I think I will have to write more.
*
*
Wow...I just checked the clock and it's already past midnight...I've been writing this for hours now...I don't even known when it is going to be finished, but still, I think there is time yet to do it, so that it will be ready in time. At least I do hope so...I think it would be a perfect addition.
Yes, Daniel, I fell in love with you on that dark day that now stands out in my memory as one of blood and as one of heart. I woke up in the afternoon feeling warm and fuzzy and quite a bit hungry, too. I realized that it was past seven o'clock, and I had slept through most of the day. It even took me a couple of minutes to realize that you, Dan, were sleeping in the living room.
My heart felt like it was suffering from a severe case of angina when I hurried to put on my robe and slippers and then crept to the door and pushed it open a little to look out.
From my vantage point, I saw the television, dark now, and the couch where you were sitting. You were a heap of lion covered with a flowery-patterned duvet from your ankles to your neck, and you had your head resting against a paw that was cupping your cheek when you slept. Your footpaws and your big, strong tail couldn't fit the small couch so they hung over the armrest and I found that simply adorable.
It feels almost...strange to admit that I stood there and looked at you for what must have been minutes. My heart jumped against my ribs while I clutched the doorframe with my paws and willed myself to not to go and disturb you. I felt like going in to check that your pillow was well fluffed and that your blanket was nicely folded...and I don't think it was the nursing skills or profession talking this time.
I only dared to allow myself a few precious moments more of watching you before I tiptoed back to my bedroom and laid down, pulling the covers over me again, robe and all, and just laid there and listened to my own heart thumping. I felt both very alive and also, a twinge of the familiar pain I associated with attraction to unattainable straight guys. I didn't weep but my heart ached a little, even if my head was swimming with your masculine beauty...and the knowledge that you didn't even know that I could love you.
I rolled around in bed and groaned against a pillow quietly. I must have laid down there for a long time, and maybe I fell asleep, because the next thing I remembered was hearing a knock from the door and your voice asking if I was decent. I was one flustered Dalmatian when I quickly got up and rubbed my eyes and rushed to see you again. I felt uncharacteristically shy, though, as I ended up being eye to eye with you.

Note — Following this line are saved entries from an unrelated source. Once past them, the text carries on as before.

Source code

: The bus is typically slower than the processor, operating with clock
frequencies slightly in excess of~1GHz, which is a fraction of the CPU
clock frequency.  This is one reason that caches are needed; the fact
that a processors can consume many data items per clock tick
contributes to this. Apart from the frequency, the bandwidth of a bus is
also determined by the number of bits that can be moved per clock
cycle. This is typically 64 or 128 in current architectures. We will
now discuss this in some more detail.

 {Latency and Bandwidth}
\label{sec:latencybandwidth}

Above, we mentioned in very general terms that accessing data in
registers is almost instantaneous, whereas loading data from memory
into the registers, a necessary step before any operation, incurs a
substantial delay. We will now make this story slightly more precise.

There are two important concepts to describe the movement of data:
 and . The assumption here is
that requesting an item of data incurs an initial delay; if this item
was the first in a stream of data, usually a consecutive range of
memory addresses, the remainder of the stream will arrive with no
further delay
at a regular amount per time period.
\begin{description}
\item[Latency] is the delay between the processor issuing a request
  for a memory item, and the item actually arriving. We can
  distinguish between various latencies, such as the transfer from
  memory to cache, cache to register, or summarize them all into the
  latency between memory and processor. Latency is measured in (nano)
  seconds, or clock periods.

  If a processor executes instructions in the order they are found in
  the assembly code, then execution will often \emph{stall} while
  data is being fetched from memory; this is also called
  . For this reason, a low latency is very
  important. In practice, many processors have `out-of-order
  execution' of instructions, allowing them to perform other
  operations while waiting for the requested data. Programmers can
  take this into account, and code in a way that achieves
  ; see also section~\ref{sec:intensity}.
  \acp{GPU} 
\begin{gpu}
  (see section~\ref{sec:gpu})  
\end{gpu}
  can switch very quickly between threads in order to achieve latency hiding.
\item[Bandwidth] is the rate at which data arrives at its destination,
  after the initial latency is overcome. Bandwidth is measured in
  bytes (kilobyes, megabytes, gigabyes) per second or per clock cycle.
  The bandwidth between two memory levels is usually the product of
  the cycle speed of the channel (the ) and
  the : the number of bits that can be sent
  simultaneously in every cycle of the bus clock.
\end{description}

You still looked sleepy and...no way I'm going to write *sigh* here, but yeah, you looked really cute and boyish when you asked me if you could use my shower. I went back to mumbling almost incoherently and said something about spare towels and then escaped to the kitchen to get something to eat while I listened for the water running and imagined you rubbing shampoo all over your beautiful golden body.
My blush had not subsided once you appeared with only a towel wrapped around your waist and another rolled around your shoulders to catch any water dripping from your body. I could count a few more muscles on you than ever before, and it wasn't a diagnostic gaze. I offered you some freshly brewed coffee and told you that I didn't have too much food left since I had been looking forward to eating out with you. You took the coffee and smiled and told me that we could as well make up for that and asked me whether I knew good pizza parlours nearby that delivered.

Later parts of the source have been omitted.